**PROBLEM:** The expected output is the set of lines below beginning at the one that contains "ranked by best" and ending at the final line, reproduced exactly.

(Stored entries)
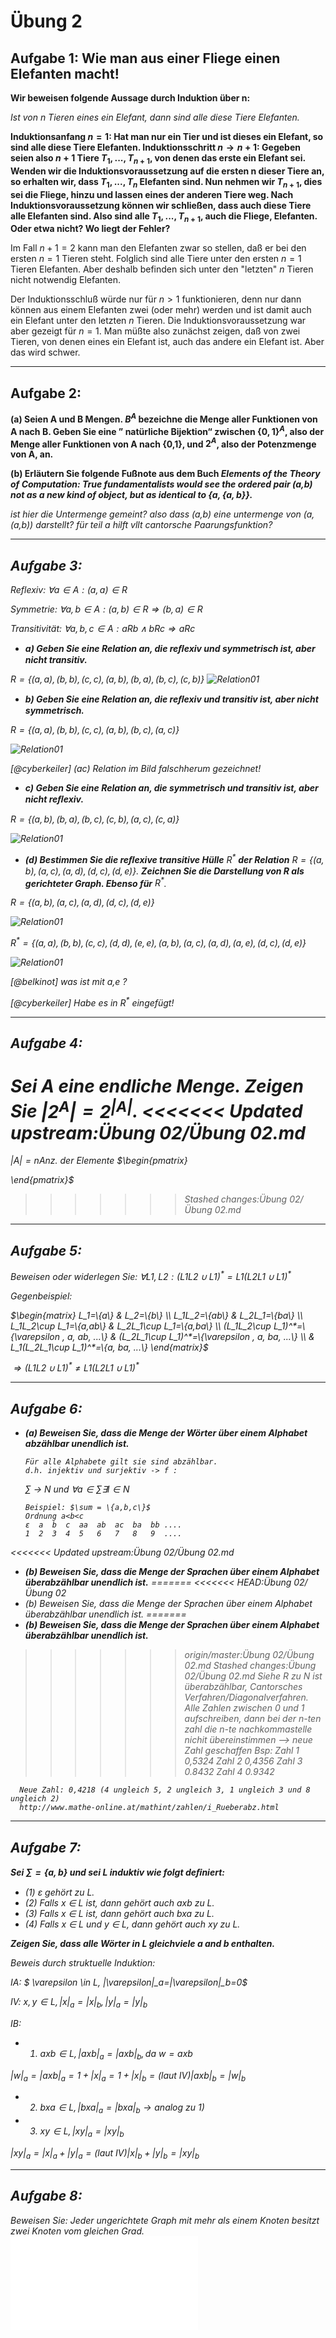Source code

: # Übung 2
## Aufgabe 1: Wie man aus einer Fliege einen Elefanten macht!
**Wir beweisen folgende Aussage durch Induktion über n:**

*Ist von n Tieren eines ein Elefant, dann sind alle diese Tiere Elefanten.*

**Induktionsanfang $n=1$: Hat man nur ein Tier und ist dieses ein Elefant, so sind
alle diese Tiere Elefanten. Induktionsschritt $n \rightarrow n+1$: Gegeben seien also $n+1$
Tiere $T_1, . . . ,T_{n+1}$, von denen das erste ein Elefant sei. Wenden wir die
Induktionsvoraussetzung auf die ersten n dieser Tiere an, so erhalten wir, dass
 $T_1, . . . ,T_n$ Elefanten sind. Nun nehmen wir $T_{n+1}$, dies sei die Fliege, hinzu
 und lassen eines der anderen Tiere weg. Nach Induktionsvoraussetzung können wir
 schließen, dass auch diese Tiere alle Elefanten sind. Also sind alle $T_1, . . . ,T_{n+1}$,
 auch die Fliege, Elefanten. Oder etwa nicht? Wo liegt der Fehler?**

 Im Fall $n+1=2$ kann man den Elefanten zwar so stellen, daß er bei den ersten $n=1$ Tieren steht. Folglich sind alle Tiere unter den ersten $n=1$ Tieren Elefanten. Aber deshalb befinden sich unter den "letzten" $n$ Tieren nicht notwendig Elefanten.

Der Induktionsschluß würde nur für $n>1$ funktionieren, denn nur dann können aus einem Elefanten zwei (oder mehr) werden und ist damit auch ein Elefant unter den letzten $n$ Tieren.
Die Induktionsvoraussetzung war aber gezeigt für $n=1$.
Man müßte also zunächst zeigen, daß von zwei Tieren, von denen eines ein Elefant ist, auch das andere ein Elefant ist. Aber das wird schwer.

---
## Aufgabe 2:
**(a) Seien A und B Mengen. $B^A$ bezeichne die Menge aller Funktionen von A nach B.
Geben Sie eine ” natürliche Bijektion“ zwischen $\{0,1\}^A$, also der Menge aller
Funktionen von A nach {0,1}, und $2^A$, also der Potenzmenge von A, an.**

**(b) Erläutern Sie folgende Fußnote aus dem Buch <i>Elements of the Theory of Computation:
True fundamentalists would see the ordered pair (a,b) not as a new kind of object,
but as identical to $\{a,\{a,b\}\}$.**

ist hier die Untermenge gemeint? also dass (a,b) eine untermenge von (a,(a,b)) darstellt? für teil a hilft vllt cantorsche Paarungsfunktion?

---
## Aufgabe 3:

  *Reflexiv:*
  $\forall a \in A:(a,a) \in R$

  *Symmetrie:*
  $\forall a,b \in A:(a,b)\in R \Rightarrow (b,a)\in R$

  *Transitivität:*
  $\forall a,b,c \in A:aRb \land bRc \Rightarrow aRc$

* **a) Geben Sie eine Relation an, die reﬂexiv und symmetrisch ist, aber nicht transitiv.**

 $R=\{(a,a),(b,b),(c,c),(a,b),(b,a),(b,c),(c,b)\}$
 ![Relation01](Relation01.jpg)

* **b) Geben Sie eine Relation an, die reﬂexiv und transitiv ist, aber nicht symmetrisch.**

 $R=\{(a,a),(b,b),(c,c),(a,b),(b,c),(a,c)\}$

 ![Relation01](Relation02.jpg)

 *[@cyberkeiler] (ac) Relation im Bild falschherum gezeichnet!*

* **c) Geben Sie eine Relation an, die symmetrisch und transitiv ist, aber nicht reﬂexiv.**

 $R=\{(a,b),(b,a),(b,c),(c,b),(a,c),(c,a)\}$

 ![Relation01](Relation03.jpg)

* **(d) Bestimmen Sie die reﬂexive transitive Hülle** $R^*$ **der Relation** $R = \{(a,b),(a,c),(a,d),(d,c),(d,e)\}$.
**Zeichnen Sie die Darstellung von R als gerichteter Graph. Ebenso für** $R^*$.

 $R=\{(a,b),(a,c),(a,d),(d,c),(d,e)\}$

 ![Relation01](Relation04.jpg)


 $R^*=\{(a,a),(b,b),(c,c),(d,d),(e,e),(a,b),(a,c),(a,d),(a,e),(d,c),(d,e)\}$

 ![Relation01](Relation05.jpg)

  *[@belkinot]  was ist mit a,e ?*

  *[@cyberkeiler] Habe es in $R^*$ eingefügt!*

---
## Aufgabe 4:
**Sei A eine endliche Menge. Zeigen Sie $|2^A| = 2^{|A|}$.**
<<<<<<< Updated upstream:Übung 02/Übung 02.md
=======

$|A|=n \text{Anz. der Elemente}$
$\begin{pmatrix}

\end{pmatrix}$
>>>>>>> Stashed changes:Übung 02/Übung 02.md

---
## Aufgabe 5:
Beweisen oder widerlegen Sie: $\forall L1,L2 : (L1L2 \cup L1)^* = L1(L2L1 \cup L1)^*$

Gegenbeispiel:

  $\begin{matrix}
 L_1=\{a\}     & L_2=\{b\}     \\
 L_1L_2=\{ab\} & L_2L_1=\{ba\} \\
 L_1L_2\cup L_1=\{a,ab\} & L_2L_1\cup L_1=\{a,ba\} \\
 (L_1L_2\cup L_1)^*=\{\varepsilon , a, ab, ...\} & (L_2L_1\cup L_1)^*=\{\varepsilon , a, ba, ...\} \\
  & L_1(L_2L_1\cup L_1)^*=\{a, ba, ...\}
 \end{matrix}$

 $\Rightarrow (L1L2 \cup L1)^* \neq L1(L2L1 \cup L1)^*$

---
## Aufgabe 6:
* **(a) Beweisen Sie, dass die Menge der Wörter über einem Alphabet abzählbar unendlich ist.**

      Für alle Alphabete gilt sie sind abzählbar.
      d.h. injektiv und surjektiv -> f :

  $\sum$ -> $N$ und $\forall a \in \sum \exists l \in N$

      Beispiel: $\sum = \{a,b,c\}$
      Ordnung a<b<c
      ε  a  b  c  aa  ab  ac  ba  bb ....
      1  2  3  4  5   6   7   8   9  ....



<<<<<<< Updated upstream:Übung 02/Übung 02.md
* **(b) Beweisen Sie, dass die Menge der Sprachen über einem Alphabet überabzählbar unendlich ist.**
=======
<<<<<<< HEAD:Übung 02/Übung 02
* (b) Beweisen Sie, dass die Menge der Sprachen über einem Alphabet überabzählbar unendlich ist.
=======
* **(b) Beweisen Sie, dass die Menge der Sprachen über einem Alphabet überabzählbar unendlich ist.**
>>>>>>> origin/master:Übung 02/Übung 02.md
>>>>>>> Stashed changes:Übung 02/Übung 02.md
      Siehe R zu N ist überabzählbar, Cantorsches Verfahren/Diagonalverfahren.
      Alle Zahlen zwischen 0 und 1 aufschreiben, dann bei der n-ten zahl die n-te nachkommastelle nichit übereinstimmen --> neue Zahl geschaffen
      Bsp:
      Zahl 1    0,5324
      Zahl 2    0,4356
      Zahl 3    0.8432
      Zahl 4    0.9342

      Neue Zahl: 0,4218 (4 ungleich 5, 2 ungleich 3, 1 ungleich 3 und 8 ungleich 2)
      http://www.mathe-online.at/mathint/zahlen/i_Rueberabz.html
---
## Aufgabe 7:
**Sei $\sum = \{a,b\}$ und sei L induktiv wie folgt deﬁniert:**
* (1) ε gehört zu L.
* (2) Falls x ∈ L ist, dann gehört auch axb zu L.
* (3) Falls x ∈ L ist, dann gehört auch bxa zu L.
* (4) Falls x ∈ L und y ∈ L, dann gehört auch xy zu L.

**Zeigen Sie, dass alle Wörter in L gleichviele a and b enthalten.**

Beweis durch struktuelle Induktion:

IA: $ \varepsilon \in L, |\varepsilon|_a=|\varepsilon|_b=0$

IV: $x,y \in L, |x|_a=|x|_b, |y|_a=|y|_b$

IB:
* 1) $axb \in L, |axb|_a=|axb|_b, \text{da } w=axb$

 $|w|_a=|axb|_a=1+|x|_a=1+|x|_b=(\text{laut IV})|axb|_b=|w|_b$

* 2) $bxa \in L, |bxa|_a=|bxa|_b \rightarrow \text{analog zu 1)}$
* 3) $xy \in L, |xy|_a=|xy|_b$

 $|xy|_a=|x|_a+|y|_a=(\text{laut IV})|x|_b+|y|_b=|xy|_b$

---
## Aufgabe 8:
Beweisen Sie: Jeder ungerichtete Graph mit mehr als einem Knoten besitzt zwei Knoten vom gleichen Grad.
![Lösung](Lsg_Aufg08.pdf)

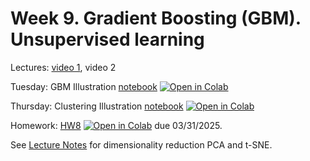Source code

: # Week 9. Gradient Boosting (GBM). Unsupervised learning

Lectures: [video 1](https://youtu.be/-Fb1ThSE5gs), video 2

Tuesday: GBM Illustration [notebook](./ML15.ipynb) [![Open in Colab](https://colab.research.google.com/assets/colab-badge.svg)](https://colab.research.google.com/github/anton-selitskiy/RIT_ML/tree/main/2025_spring/Week09_GBM/ML15.ipynb)

Thursday: Clustering Illustration [notebook](./ML16.ipynb) [![Open in Colab](https://colab.research.google.com/assets/colab-badge.svg)](https://colab.research.google.com/github/anton-selitskiy/RIT_ML/tree/main/2025_spring/Week09_GBM/ML16.ipynb)

Homework: [HW8](./HW8.ipynb) [![Open in Colab](https://colab.research.google.com/assets/colab-badge.svg)](https://colab.research.google.com/github/anton-selitskiy/RIT_ML/tree/main/2025_spring/Week09_GBM/HW8.ipynb) due 03/31/2025.

See [Lecture Notes](https://github.com/anton-selitskiy/RIT_ML/blob/main/CSCI335_Lecture_Notes.pdf) for dimensionality reduction PCA and t-SNE.
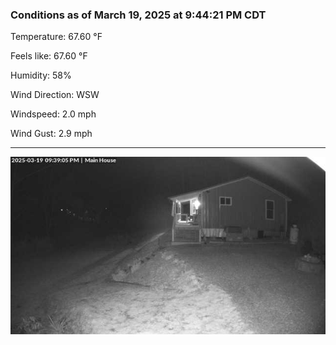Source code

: ### Conditions as of March 19, 2025 at 9:44:21 PM CDT 

Temperature: 67.60 &deg;F

Feels like: 67.60 &deg;F

Humidity: 58%

Wind Direction: WSW

Windspeed: 2.0 mph

Wind Gust: 2.9 mph

---

<img src="./images/latest.jpeg"/>

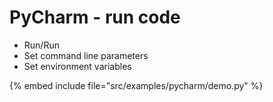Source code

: # PyCharm - run code

* Run/Run
* Set command line parameters
* Set environment variables

{% embed include file="src/examples/pycharm/demo.py" %}


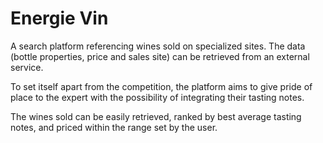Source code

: # Energie Vin

A search platform referencing wines sold on specialized sites.
The data (bottle properties, price and sales site) can be retrieved from an external service.

To set itself apart from the competition,
the platform aims to give pride of place to the expert with the possibility of integrating their tasting notes.

The wines sold can be easily retrieved,
ranked by best average tasting notes,
and priced within the range set by the user.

**PROBLEM SOLUTION:**
ranked by best average tasting notes,
and priced within the range set by the user.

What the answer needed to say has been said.